Created 09-08-2016 07:52 PM
So I've enabled lz0 compression as per HortonWorks guide... I've got 120TB of storage capacity so far and a defacto replication factor of 3. My data usage is at 75% and my manager is starting to wonder if lz0 can be used to compress the the file system "a la windows" where the file system is compressed but the data is accessible "as per usual" through the dfs path?
Any hint would be greatly appreciated....
Created 09-08-2016 11:32 PM
HDFS does not need ext4, ext3 or xfs file system to function. It can seat in top of raw JBOD disks. If that is the case, there is no more opportunity of further compression. If in your case is in top of a file system that is questionable as a best practice. What is your situation?

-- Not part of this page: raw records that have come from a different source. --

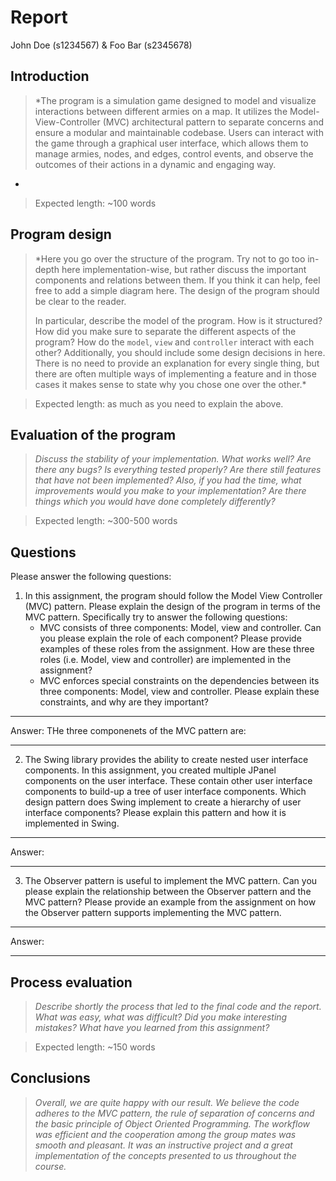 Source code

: # Report

John Doe (s1234567) & Foo Bar (s2345678)

## Introduction

> *The program is a simulation game designed to model and visualize interactions between different armies on a map. It utilizes the Model-View-Controller (MVC) architectural pattern to separate concerns and ensure a modular and maintainable codebase. Users can interact with the game through a graphical user interface, which allows them to manage armies, nodes, and edges, control events, and observe the outcomes of their actions in a dynamic and engaging way.
*
 
>Expected length: ~100 words

## Program design

> *Here you go over the structure of the program. Try not to go too in-depth here implementation-wise, but rather discuss the important components and relations between them. 
> If you think it can help, feel free to add a simple diagram here. The design of the program should be clear to the reader. 
> 
> In particular, describe the model of the program. How is it structured? How did you make sure to separate the different aspects of the program?
> How do the `model`, `view` and `controller` interact with each other?
> Additionally, you should include some design decisions in here. There is no need to provide an explanation for every single thing, 
> but there are often multiple ways of implementing a feature and in those cases it makes sense to state why you chose one over the other.*

> Expected length: as much as you need to explain the above.

## Evaluation of the program

> *Discuss the stability of your implementation. What works well? Are there any bugs? Is everything tested properly? Are there still features that have not been implemented? Also, if you had the time, what improvements would you make to your implementation? Are there things which you would have done completely differently?*

>Expected length: ~300-500 words

## Questions

Please answer the following questions:

1. In this assignment, the program should follow the Model View Controller (MVC) pattern. Please explain the design of the program in terms of the MVC pattern. Specifically try to answer the following questions:
   - MVC consists of three components: Model, view and controller. Can you please explain the role of each component? Please provide examples of these roles from the assignment. How are these three roles (i.e. Model, view and controller) are implemented in the assignment?
   - MVC enforces special constraints on the dependencies between its three components: Model, view and controller. Please explain these constraints, and why are they important?

___

Answer: THe three componenets of the MVC pattern are: 

___

2. The Swing library provides the ability to create nested user interface components. In this assignment, you created multiple JPanel components on the user interface. These contain other user interface components to build-up a tree of user interface components.
Which design pattern does Swing implement to create a hierarchy of user interface components? Please explain this pattern and how it is implemented in Swing.

___

Answer:

___

3. The Observer pattern is useful to implement the MVC pattern. Can you please explain the relationship between the Observer pattern and the MVC pattern?
Please provide an example from the assignment on how the Observer pattern supports implementing the MVC pattern.

___

Answer:

___

## Process evaluation

> *Describe shortly the process that led to the final code and the report. What was easy, what was difficult? Did you make interesting mistakes? What have you learned from this assignment?*

> Expected length: ~150 words

## Conclusions

> *Overall, we are quite happy with our result. We believe the code adheres to the MVC pattern, the rule of separation of concerns and the basic principle of Object Oriented Programming. The workflow was efficient and the cooperation among the group mates was smooth and pleasant. It was an instructive project and a great implementation of the concepts presented to us throughout the course.*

Anyhow, there are other things you can do maximize even further your storage, e.g. ORC format.
Keep in mind that super-compression requires more and more cores available for processing. Storage is usually cheaper and a super-compression can bring also performance problems, CPU bottleneck etc. All in moderation.
Created on 09-29-2016 03:53 PM - edited 08-19-2019 01:01 AM
I went through the tutorial above for HDP 2.4.2 without success...
Created 09-29-2016 03:58 PM
I changed the to the right directory location, still the same error though 😕
Created 09-29-2016 04:52 PM
Is there no actual step by step guide on how to do that... Been searching for weeks, nothing concrete so far.
Created 09-29-2016 06:28 PM
So I got the job to "start"
[ INFO ] [main] Task Id : attempt_1475173438027_0002_m_000000_0, Status : FAILED Error: Java heap space Container killed by the ApplicationMaster. Container killed on request. Exit code is 143 Container exited with a non-zero exit code 143 [ INFO ] [main] Task Id : attempt_1475173438027_0002_m_000000_1, Status : FAILED Error: Java heap space Container killed by the ApplicationMaster. Container killed on request. Exit code is 143 Container exited with a non-zero exit code 143 [ INFO ] [main] Task Id : attempt_1475173438027_0002_m_000000_2, Status : FAILED Error: Java heap space [ INFO ] [main] map 100% reduce 100% [ INFO ] [main] Job job_1475173438027_0002 failed with state FAILED due to: Task failed task_1475173438027_0002_m_000000 Job failed as tasks failed. failedMaps:1 failedReduces:0
Created 09-29-2016 06:29 PM
Changed YARN Java heap size from 1Gb to 4... it still dies?